Container images are a lightweight, standalone, and executable software package that includes everything needed to run a piece of software: the code, runtime, system tools, libraries, and settings. These images are the foundation of container-based technologies like Docker, allowing applications to be abstracted from the underlying infrastructure.

1. Portability: Container images are highly portable and can run consistently across different environments, including development machines, testing environments, and various cloud or on-premises platforms.
2. Isolation: Containers provide isolation at the application level, allowing multiple containers to run on the same host without interference. Each container runs as an independent process with its own filesystem and resources.
3. Layered Structure: Images are built in layers, allowing for efficient sharing of common components. When changes are made, only the affected layers need to be updated, reducing image size and improving speed in image distribution and deployment.
4. Immutable and Reproducible: Container images are immutable, meaning they cannot be modified once built. This immutability ensures consistency and reproducibility across different environments.
5. Dockerfile and Registries: Images are created using a Dockerfile, which defines the configuration and dependencies needed for the application. Images are stored and distributed via container registries such as Docker Hub, Azure Container Registry, or others.

Step 1 : Now lets create a Linux Virtual Machine and then deploy a Containerized Image in it.

The Linux is deployed, here I have allowed SSH and HTTP

Step 2 : Lets connect to the Linux Virtual Machine using Public IP, with the help of Putty Software.

Login to the Virtual Machine with your credentials.

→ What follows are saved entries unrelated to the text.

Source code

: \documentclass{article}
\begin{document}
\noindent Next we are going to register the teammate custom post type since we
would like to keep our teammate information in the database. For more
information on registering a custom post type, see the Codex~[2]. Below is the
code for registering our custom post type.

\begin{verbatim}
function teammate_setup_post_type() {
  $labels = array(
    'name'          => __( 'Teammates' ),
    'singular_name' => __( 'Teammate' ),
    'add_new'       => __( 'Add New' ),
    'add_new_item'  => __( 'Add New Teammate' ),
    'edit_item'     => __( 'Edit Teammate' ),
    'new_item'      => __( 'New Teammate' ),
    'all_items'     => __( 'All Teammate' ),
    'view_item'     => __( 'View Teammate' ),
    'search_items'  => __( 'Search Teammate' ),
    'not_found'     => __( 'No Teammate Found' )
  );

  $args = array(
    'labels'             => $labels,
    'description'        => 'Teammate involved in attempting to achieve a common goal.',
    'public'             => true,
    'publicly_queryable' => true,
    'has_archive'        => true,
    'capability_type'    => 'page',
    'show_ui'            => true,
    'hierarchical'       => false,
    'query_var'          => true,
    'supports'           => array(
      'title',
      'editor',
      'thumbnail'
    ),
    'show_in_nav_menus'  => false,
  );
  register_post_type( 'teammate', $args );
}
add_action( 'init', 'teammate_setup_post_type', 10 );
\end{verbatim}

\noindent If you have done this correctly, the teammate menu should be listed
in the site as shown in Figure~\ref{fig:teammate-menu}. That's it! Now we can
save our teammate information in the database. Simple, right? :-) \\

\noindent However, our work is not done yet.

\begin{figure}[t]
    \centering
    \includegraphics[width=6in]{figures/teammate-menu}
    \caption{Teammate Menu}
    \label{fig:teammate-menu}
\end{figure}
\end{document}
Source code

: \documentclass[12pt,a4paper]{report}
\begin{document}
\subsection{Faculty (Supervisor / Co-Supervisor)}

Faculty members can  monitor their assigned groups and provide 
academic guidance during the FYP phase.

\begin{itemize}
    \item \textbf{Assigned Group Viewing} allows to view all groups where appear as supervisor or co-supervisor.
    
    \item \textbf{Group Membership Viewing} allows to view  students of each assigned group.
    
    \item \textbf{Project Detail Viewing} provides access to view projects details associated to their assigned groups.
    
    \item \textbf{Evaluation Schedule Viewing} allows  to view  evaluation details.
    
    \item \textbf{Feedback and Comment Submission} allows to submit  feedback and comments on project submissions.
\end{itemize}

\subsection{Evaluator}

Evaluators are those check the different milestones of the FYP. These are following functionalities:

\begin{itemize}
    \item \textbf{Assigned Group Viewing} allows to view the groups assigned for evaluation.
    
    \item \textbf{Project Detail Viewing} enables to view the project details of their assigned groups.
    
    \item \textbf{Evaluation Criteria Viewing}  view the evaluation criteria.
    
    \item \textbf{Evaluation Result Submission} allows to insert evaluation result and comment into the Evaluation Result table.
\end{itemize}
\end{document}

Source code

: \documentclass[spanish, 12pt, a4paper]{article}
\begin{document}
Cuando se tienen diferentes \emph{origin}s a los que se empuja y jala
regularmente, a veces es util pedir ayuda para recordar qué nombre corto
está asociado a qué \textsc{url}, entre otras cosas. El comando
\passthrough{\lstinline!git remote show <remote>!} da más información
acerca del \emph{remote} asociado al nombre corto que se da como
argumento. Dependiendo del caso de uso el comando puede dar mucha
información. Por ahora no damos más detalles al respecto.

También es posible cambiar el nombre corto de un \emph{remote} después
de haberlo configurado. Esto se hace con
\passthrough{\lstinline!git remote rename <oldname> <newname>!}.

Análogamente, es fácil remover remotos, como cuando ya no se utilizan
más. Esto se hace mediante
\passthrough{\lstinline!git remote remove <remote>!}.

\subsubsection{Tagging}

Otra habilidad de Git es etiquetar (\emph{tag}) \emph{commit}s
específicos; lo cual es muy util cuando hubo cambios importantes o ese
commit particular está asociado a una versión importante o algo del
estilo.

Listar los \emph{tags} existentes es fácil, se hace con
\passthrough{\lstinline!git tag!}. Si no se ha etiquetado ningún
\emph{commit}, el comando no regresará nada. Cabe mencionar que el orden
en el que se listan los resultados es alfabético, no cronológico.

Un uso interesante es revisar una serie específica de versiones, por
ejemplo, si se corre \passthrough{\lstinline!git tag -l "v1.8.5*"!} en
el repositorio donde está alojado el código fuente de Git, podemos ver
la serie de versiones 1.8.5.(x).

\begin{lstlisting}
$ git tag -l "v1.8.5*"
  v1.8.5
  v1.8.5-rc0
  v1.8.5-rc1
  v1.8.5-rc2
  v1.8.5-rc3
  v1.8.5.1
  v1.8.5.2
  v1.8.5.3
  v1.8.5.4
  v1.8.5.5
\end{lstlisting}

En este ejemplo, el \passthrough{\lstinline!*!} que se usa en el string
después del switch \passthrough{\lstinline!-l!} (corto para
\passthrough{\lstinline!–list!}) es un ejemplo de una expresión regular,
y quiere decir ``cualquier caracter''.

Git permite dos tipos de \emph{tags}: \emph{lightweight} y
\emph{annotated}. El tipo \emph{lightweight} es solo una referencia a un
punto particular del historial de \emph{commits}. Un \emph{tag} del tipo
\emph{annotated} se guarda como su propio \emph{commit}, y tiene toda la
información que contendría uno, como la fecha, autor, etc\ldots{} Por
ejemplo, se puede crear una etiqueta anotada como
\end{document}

Step 3 : Once we login into our VM, lets start updating the packages to set up an environment to install Docker in the system.

Use the below codes to create an environment to install Docker.

sudo apt-get update
sudo apt-get install ca-certificates curl gnupg
sudo install -m 0755 -d /etc/apt/keyrings
curl -fsSL https://download.docker.com/linux/ubuntu/gpg | sudo gpg --dearmor -o /etc/apt/keyrings/docker.gpg
sudo chmod a+r /etc/apt/keyrings/docker.gpg

echo \
  "deb [arch="$(dpkg --print-architecture)" signed-by=/etc/apt/keyrings/docker.gpg] https://download.docker.com/linux/ubuntu \
  "$(. /etc/os-release && echo "$VERSION_CODENAME")" stable" | \
  sudo tee /etc/apt/sources.list.d/docker.list > /dev/null
sudo apt-get update

Step 4 : Now the environment setup is done. Lets install Docker in the system by using the below code.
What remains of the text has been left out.